Hashed / Universe Performance

tracy · Post by **tracy** » Mon Nov 30, 2009 6:18 pm

My data in a Sequential file looks something like this:

A 05/18/2009 100
A 06/03/2009 50
B 08/01/2009 40
C 07/01/2009 5

I've got a lookup table that looks something like this:

A 05/01/2009 06/30/2009
B 07/01/2009 12/31/2009
C 01/01/2010 12/31/2012

I've loaded this into a Hashed File where all three fields are keys.

In my job, I've got a Transformer Stage that has the Sequential File data coming in, as well as a Universe Stage that tries looking up the Code (A, B, or C) to make sure that the code was valid on the date in question. For instance, the record with "C" would be invalid since according to the lookup table it's only valid after 2010.

In my the Universe stage under "SQL for referenc Inputs", I have something that looks like this:

SELECT CODE, STARTE_DATE, END_DATE
FROM HASHED_FILE
WHERE CODE = ?
AND START_DATE <= ?
AND END_DATE >= ?

This is working. But it's really low. The records passing through go at 2 rows per second.

I took out the Universe stage and it jumps up to 2000 rps. And when I changed the "<=" and ">=" to simple "=" it also ran fast. I also noticed that if my Hashed file has 30,000 records in it it's slow, but if it only has 100, it's much faster rps.

I've had other situations with non-hashed files where we've changed one setting and it really sped things up. Is there any such thing here?

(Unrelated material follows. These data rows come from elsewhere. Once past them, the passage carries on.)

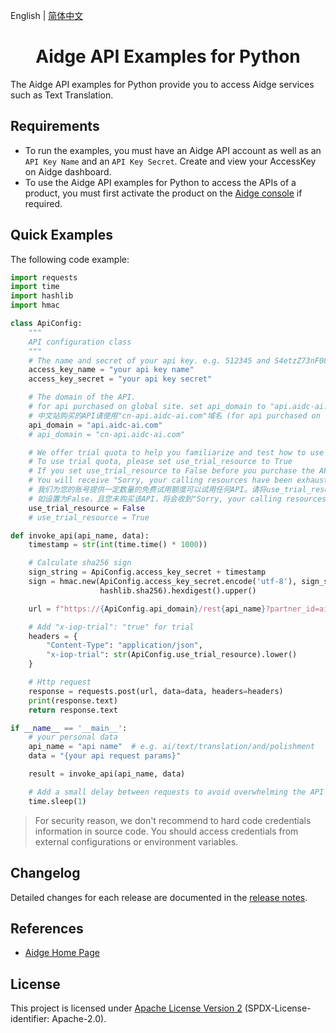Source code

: English | [简体中文](./README-CN.md)

<p align="center">

<h1 align="center">Aidge API Examples for Python</h1>

The Aidge API examples for Python provide you  to access Aidge services such as Text Translation.

## Requirements

- To run the examples, you must have an Aidge API account as well as an `API Key Name` and an `API Key Secret`. Create and view your AccessKey on Aidge dashboard.
- To use the Aidge API examples for Python to access the APIs of a product, you must first activate the product on the [Aidge console](https://www.aidge.com) if required.

## Quick Examples

The following code example:

```python
import requests
import time
import hashlib
import hmac

class ApiConfig:
    """
    API configuration class
    """
    # The name and secret of your api key. e.g. 512345 and S4etzZ73nF08vOXVhk3wZjIaLSHw0123
    access_key_name = "your api key name"
    access_key_secret = "your api key secret"

    # The domain of the API.
    # for api purchased on global site. set api_domain to "api.aidc-ai.com"
    # 中文站购买的API请使用"cn-api.aidc-ai.com"域名 (for api purchased on chinese site) set api_domain to "cn-api.aidc-ai.com"
    api_domain = "api.aidc-ai.com"
    # api_domain = "cn-api.aidc-ai.com"

    # We offer trial quota to help you familiarize and test how to use the Aidge API in your account
    # To use trial quota, please set use_trial_resource to True
    # If you set use_trial_resource to False before you purchase the API
    # You will receive "Sorry, your calling resources have been exhausted........"
    # 我们为您的账号提供一定数量的免费试用额度可以试用任何API。请将use_trial_resource设置为True用于试用。
    # 如设置为False，且您未购买该API，将会收到"Sorry, your calling resources have been exhausted........."的错误提示
    use_trial_resource = False
    # use_trial_resource = True

def invoke_api(api_name, data):
    timestamp = str(int(time.time() * 1000))

    # Calculate sha256 sign
    sign_string = ApiConfig.access_key_secret + timestamp
    sign = hmac.new(ApiConfig.access_key_secret.encode('utf-8'), sign_string.encode('utf-8'),
                    hashlib.sha256).hexdigest().upper()

    url = f"https://{ApiConfig.api_domain}/rest{api_name}?partner_id=aidge&sign_method=sha256&sign_ver=v2&app_key={ApiConfig.access_key_name}&timestamp={timestamp}&sign={sign}"

    # Add "x-iop-trial": "true" for trial
    headers = {
        "Content-Type": "application/json",
        "x-iop-trial": str(ApiConfig.use_trial_resource).lower()
    }

    # Http request
    response = requests.post(url, data=data, headers=headers)
    print(response.text)
    return response.text

if __name__ == '__main__':
    # your personal data
    api_name = "api name"  # e.g. ai/text/translation/and/polishment
    data = "{your api request params}"

    result = invoke_api(api_name, data)

    # Add a small delay between requests to avoid overwhelming the API
    time.sleep(1)

```

> For security reason, we don't recommend to hard code credentials information in source code. You should access
> credentials from external configurations or environment variables.

## Changelog

Detailed changes for each release are documented in the [release notes](./ChangeLog.txt).


## References

- [Aidge Home Page](https://www.aidge.com/)

## License

This project is licensed under [Apache License Version 2](./LICENSE-2.0.txt) (SPDX-License-identifier: Apache-2.0).
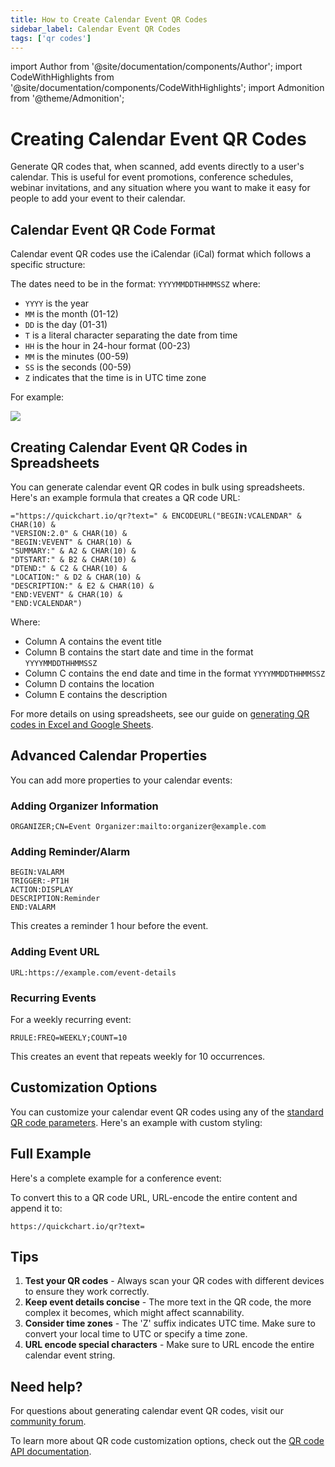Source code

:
 ```yaml
---
title: How to Create Calendar Event QR Codes
sidebar_label: Calendar Event QR Codes
tags: ['qr codes']
---
```


import Author from '@site/documentation/components/Author';
import CodeWithHighlights from '@site/documentation/components/CodeWithHighlights';
import Admonition from '@theme/Admonition';

# Creating Calendar Event QR Codes

Generate QR codes that, when scanned, add events directly to a user's calendar. This is useful for event promotions, conference schedules, webinar invitations, and any situation where you want to make it easy for people to add your event to their calendar.

## Calendar Event QR Code Format

Calendar event QR codes use the iCalendar (iCal) format which follows a specific structure:

<CodeWithHighlights wrap code="BEGIN:VCALENDAR
VERSION:2.0
BEGIN:VEVENT
SUMMARY:**Event Title**
DTSTART:**Start Date and Time**
DTEND:**End Date and Time**
LOCATION:**Event Location**
DESCRIPTION:**Event Description**
END:VEVENT
END:VCALENDAR" />

The dates need to be in the format: `YYYYMMDDTHHMMSSZ` where:
- `YYYY` is the year
- `MM` is the month (01-12)
- `DD` is the day (01-31)
- `T` is a literal character separating the date from time
- `HH` is the hour in 24-hour format (00-23)
- `MM` is the minutes (00-59)
- `SS` is the seconds (00-59)
- `Z` indicates that the time is in UTC time zone

For example:

<CodeWithHighlights wrap code="https://quickchart.io/qr?**text=**BEGIN%3AVCALENDAR%0AVERSION%3A2.0%0ABEGIN%3AVEVENT%0ASUMMARY%3AAnnual%20Conference%0ADTSTART%3A20240520T090000Z%0ADTEND%3A20240520T170000Z%0ALOCATION%3A123%20Main%20St%2C%20Conference%20Center%0ADESCRIPTION%3AAnnual%20company%20conference%20with%20keynote%20speakers%20and%20networking%20events.%0AEND%3AVEVENT%0AEND%3AVCALENDAR" />

<img loading="lazy" src="https://quickchart.io/qr?text=BEGIN%3AVCALENDAR%0AVERSION%3A2.0%0ABEGIN%3AVEVENT%0ASUMMARY%3AAnnual%20Conference%0ADTSTART%3A20240520T090000Z%0ADTEND%3A20240520T170000Z%0ALOCATION%3A123%20Main%20St%2C%20Conference%20Center%0ADESCRIPTION%3AAnnual%20company%20conference%20with%20keynote%20speakers%20and%20networking%20events.%0AEND%3AVEVENT%0AEND%3AVCALENDAR" />

## Creating Calendar Event QR Codes in Spreadsheets

You can generate calendar event QR codes in bulk using spreadsheets. Here's an example formula that creates a QR code URL:

```
="https://quickchart.io/qr?text=" & ENCODEURL("BEGIN:VCALENDAR" & CHAR(10) & 
"VERSION:2.0" & CHAR(10) & 
"BEGIN:VEVENT" & CHAR(10) & 
"SUMMARY:" & A2 & CHAR(10) & 
"DTSTART:" & B2 & CHAR(10) & 
"DTEND:" & C2 & CHAR(10) & 
"LOCATION:" & D2 & CHAR(10) & 
"DESCRIPTION:" & E2 & CHAR(10) & 
"END:VEVENT" & CHAR(10) & 
"END:VCALENDAR")
```

Where:
- Column A contains the event title
- Column B contains the start date and time in the format `YYYYMMDDTHHMMSSZ`
- Column C contains the end date and time in the format `YYYYMMDDTHHMMSSZ`
- Column D contains the location
- Column E contains the description

For more details on using spreadsheets, see our guide on [generating QR codes in Excel and Google Sheets](/documentation/generate-qr-codes-excel-google-sheets/).

## Advanced Calendar Properties

You can add more properties to your calendar events:

### Adding Organizer Information

```
ORGANIZER;CN=Event Organizer:mailto:organizer@example.com
```

### Adding Reminder/Alarm

```
BEGIN:VALARM
TRIGGER:-PT1H
ACTION:DISPLAY
DESCRIPTION:Reminder
END:VALARM
```
This creates a reminder 1 hour before the event.

### Adding Event URL

```
URL:https://example.com/event-details
```

### Recurring Events

For a weekly recurring event:

```
RRULE:FREQ=WEEKLY;COUNT=10
```

This creates an event that repeats weekly for 10 occurrences.

## Customization Options

You can customize your calendar event QR codes using any of the [standard QR code parameters](/documentation/qr-codes/#qr-code-parameters). Here's an example with custom styling:

<CodeWithHighlights wrap code="https://quickchart.io/qr?**text=**BEGIN%3AVCALENDAR...&**dark=**4285f4&**caption=**Add to Calendar&**captionFontSize=**15" />

## Full Example

Here's a complete example for a conference event:

<CodeWithHighlights wrap code="BEGIN:VCALENDAR
VERSION:2.0
BEGIN:VEVENT
SUMMARY:Tech Conference 2024
DTSTART:20240610T090000Z
DTEND:20240612T170000Z
LOCATION:San Francisco Convention Center
DESCRIPTION:Annual technology conference featuring workshops, keynotes, and networking opportunities. Don't forget to bring your laptop!
ORGANIZER;CN=Tech Conference Team:mailto:info@techconference.example
URL:https://techconference.example
BEGIN:VALARM
TRIGGER:-P1D
ACTION:DISPLAY
DESCRIPTION:Conference starts tomorrow!
END:VALARM
END:VEVENT
END:VCALENDAR" />

To convert this to a QR code URL, URL-encode the entire content and append it to:

```
https://quickchart.io/qr?text=
```

## Tips

1. **Test your QR codes** - Always scan your QR codes with different devices to ensure they work correctly.
2. **Keep event details concise** - The more text in the QR code, the more complex it becomes, which might affect scannability.
3. **Consider time zones** - The 'Z' suffix indicates UTC time. Make sure to convert your local time to UTC or specify a time zone.
4. **URL encode special characters** - Make sure to URL encode the entire calendar event string.

## Need help?

For questions about generating calendar event QR codes, visit our [community forum](https://community.quickchart.io/).

To learn more about QR code customization options, check out the [QR code API documentation](/documentation/qr-codes/).

<Author />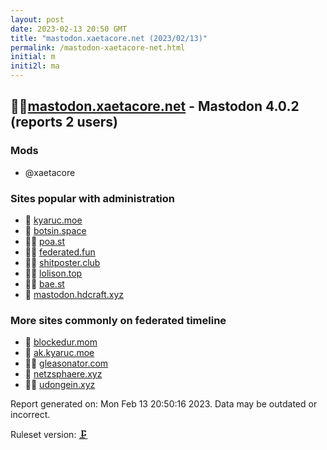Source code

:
 ```yaml
---
layout: post
date: 2023-02-13 20:50 GMT
title: "mastodon.xaetacore.net (2023/02/13)"
permalink: /mastodon-xaetacore-net.html
initial: m
initi2l: ma
---
```


## 🦝🧸[mastodon.xaetacore.net](https://mastodon.xaetacore.net) - Mastodon 4.0.2 (reports 2 users)

### Mods
 * @xaetacore

### Sites popular with administration

* 🦝 [kyaruc.moe](/kyaruc-moe.html)
* 🐘 [botsin.space](/botsin-space.html)
* 🦝🧸 [poa.st](/poa-st.html)
* 🦝🧸 [federated.fun](/federated-fun.html)
* 🦝🧸 [shitposter.club](/shitposter-club.html)
* 🦝🧸 [lolison.top](/lolison-top.html)
* 🦝🧸 [bae.st](/bae-st.html)
* 🦝 [mastodon.hdcraft.xyz](/mastodon-hdcraft-xyz.html)

### More sites commonly on federated timeline

* 🦝 [blockedur.mom](/blockedur-mom.html)
* 🦝 [ak.kyaruc.moe](/ak-kyaruc-moe.html)
* 🦝🧸 [gleasonator.com](/gleasonator-com.html)
* 🦝 [netzsphaere.xyz](/netzsphaere-xyz.html)
* 🦝🧸 [udongein.xyz](/udongein-xyz.html)

Report generated on: Mon Feb 13 20:50:16 2023. Data may be outdated or incorrect.

Ruleset version: [🗜](/version-clamp)
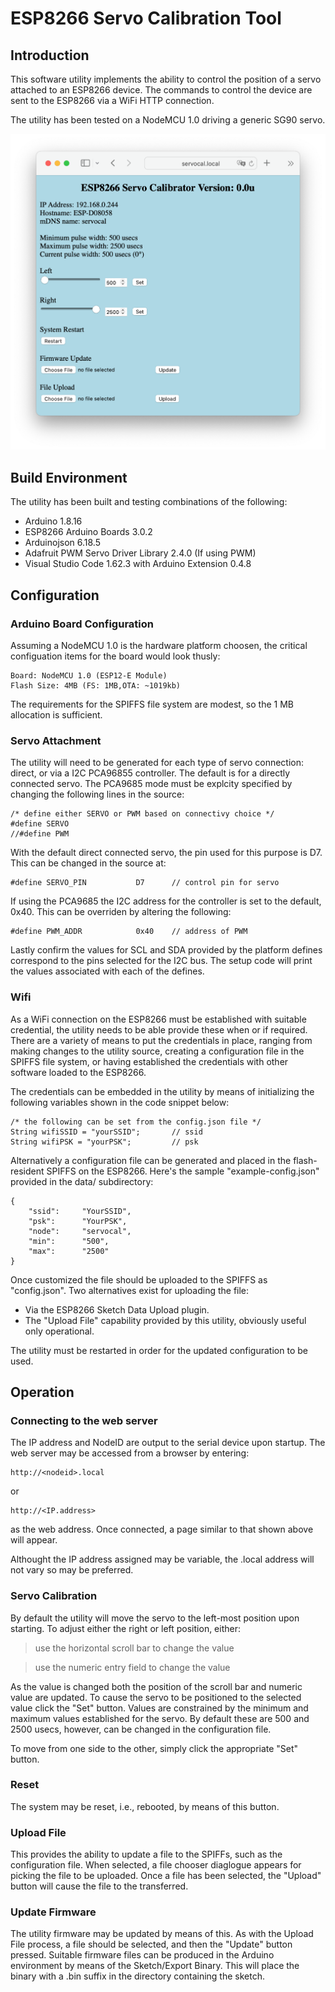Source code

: # ESP8266 Servo Calibration Tool

## Introduction
This software utility implements the ability to control the position of a servo attached to an ESP8266 device.  The commands to control the device are sent to the ESP8266 via a WiFi HTTP connection.

The utility has been tested on a NodeMCU 1.0 driving a generic SG90 servo.

![screenshot](screenshot.png)

## Build Environment
The utility has been built and testing combinations of the following:
- Arduino 1.8.16
- ESP8266 Arduino Boards 3.0.2
- Arduinojson 6.18.5
- Adafruit PWM Servo Driver Library 2.4.0 (If using PWM)
- Visual Studio Code 1.62.3 with Arduino Extension 0.4.8

## Configuration

### Arduino Board Configuration
Assuming a NodeMCU 1.0 is the hardware platform choosen, the critical configuation items for the board would look thusly:
``` 
Board: NodeMCU 1.0 (ESP12-E Module)
Flash Size: 4MB (FS: 1MB,OTA: ~1019kb)
```
The requirements for the SPIFFS file system are modest, so the 1 MB allocation is sufficient.

### Servo Attachment
The utility will need to be generated for each type of servo connection: direct, or via a I2C PCA96855 controller.  The default is for a directly connected servo.  The PCA9685 mode must be explcity specified by changing the following lines in the source:
```
/* define either SERVO or PWM based on connectivy choice */
#define SERVO
//#define PWM
```

With the default direct connected servo, the pin used for this purpose is D7.  This can be changed in the source at:
```
#define SERVO_PIN       	D7		// control pin for servo
```

If using the PCA9685 the I2C address for the controller is set to the default, 0x40.  This can be overriden by altering the following:
```
#define PWM_ADDR        	0x40 	// address of PWM
```
Lastly confirm the values for SCL and SDA provided by the platform defines correspond to the pins selected for the I2C bus.  The setup code will print the values associated with each of the defines.

### Wifi
As a WiFi connection on the ESP8266 must be established with suitable credential, the utility needs to be able provide these when or if required.  There are a variety of means to put the credentials in place, ranging from making changes to the utility source, creating a configuration file in the SPIFFS file system, or having established the credentials with other software loaded to the ESP8266.

The credentials can be embedded in the utility by means of initializing the following variables shown in the code snippet below:

```
/* the following can be set from the config.json file */
String wifiSSID = "yourSSID";		// ssid
String wifiPSK = "yourPSK";			// psk
```

Alternatively a configuration file can be generated and placed in the flash-resident SPIFFS on the ESP8266.  Here's the sample "example-config.json" provided in the data/ subdirectory:
```
{
	"ssid":		"YourSSID",
	"psk": 		"YourPSK",
	"node":		"servocal",
	"min":		"500",
	"max":		"2500"
}
```
Once customized the file should be uploaded to the SPIFFS as "config.json".  Two alternatives exist for uploading the file:

- Via the ESP8266 Sketch Data Upload plugin.
- The "Upload File" capability provided by this utility, obviously useful only operational.

The utility must be restarted in order for the updated configuration to be used.

## Operation

### Connecting to the web server
The IP address and NodeID are output to the serial device upon startup.  The web server may be accessed from a browser by entering:
```
http://<nodeid>.local
```
or
```
http://<IP.address>
```
as the web address.  Once connected, a page similar to that shown above will appear.

Althought the IP address assigned may be variable, the <nodeid>.local address will not vary so may be preferred.

### Servo Calibration
By default the utility will move the servo to the left-most position upon starting.  To adjust either the right or left position, either:
> use the horizontal scroll bar to change the value

> use the numeric entry field to change the value

As the value is changed both the position of the scroll bar and numeric value are updated.  To cause the servo to be positioned to the selected value click the "Set" button.
Values are constrained by the minimum and maximum values established for the servo.  By default these are 500 and 2500 usecs, however, can be changed in the configuration file.

To move from one side to the other, simply click the appropriate "Set" button.

### Reset
The system may be reset, i.e., rebooted, by means of this button.

### Upload File
This provides the ability to update a file to the SPIFFs, such as the configuration file.  When selected, a file chooser diaglogue appears for picking the file to be uploaded.  Once a file has been selected, the "Upload" button will cause the file to the transferred.

### Update Firmware
The utility firmware may be updated by means of this.  As with the Upload File process, a file should be selected, and then the "Update" button pressed.  Suitable firmware files can be produced in the Arduino environment by means of the Sketch/Export Binary.  This will place the binary with a .bin suffix in the directory containing the sketch.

chulett · Post by **chulett** » Mon Nov 30, 2009 6:57 pm

For the Universe stage to be 'functional' over a hashed file like that, you need to create a secondary index over those fields. A search for CREATE.INDEX and BUILD.INDEX should get you the syntax here.

tracy · Post by **tracy** » Tue Dec 01, 2009 12:23 pm

Thanks! There's lots of stuff out there for me to review. So far, I've done this in Administrator:

CREATE.INDEX HASHED_FILE CODE START_DATE END_DATE
BUILD.INDEX HASHED_FILE ALL

It seems to have done it successfully, but now my job is running even slower. Before I saw 2 rows per second. Now it's just sitting at 0 rows per second.

Still reading through everything...

tracy · Post by **tracy** » Mon Dec 07, 2009 1:32 am

I haven't had any luck with these Indexes yet.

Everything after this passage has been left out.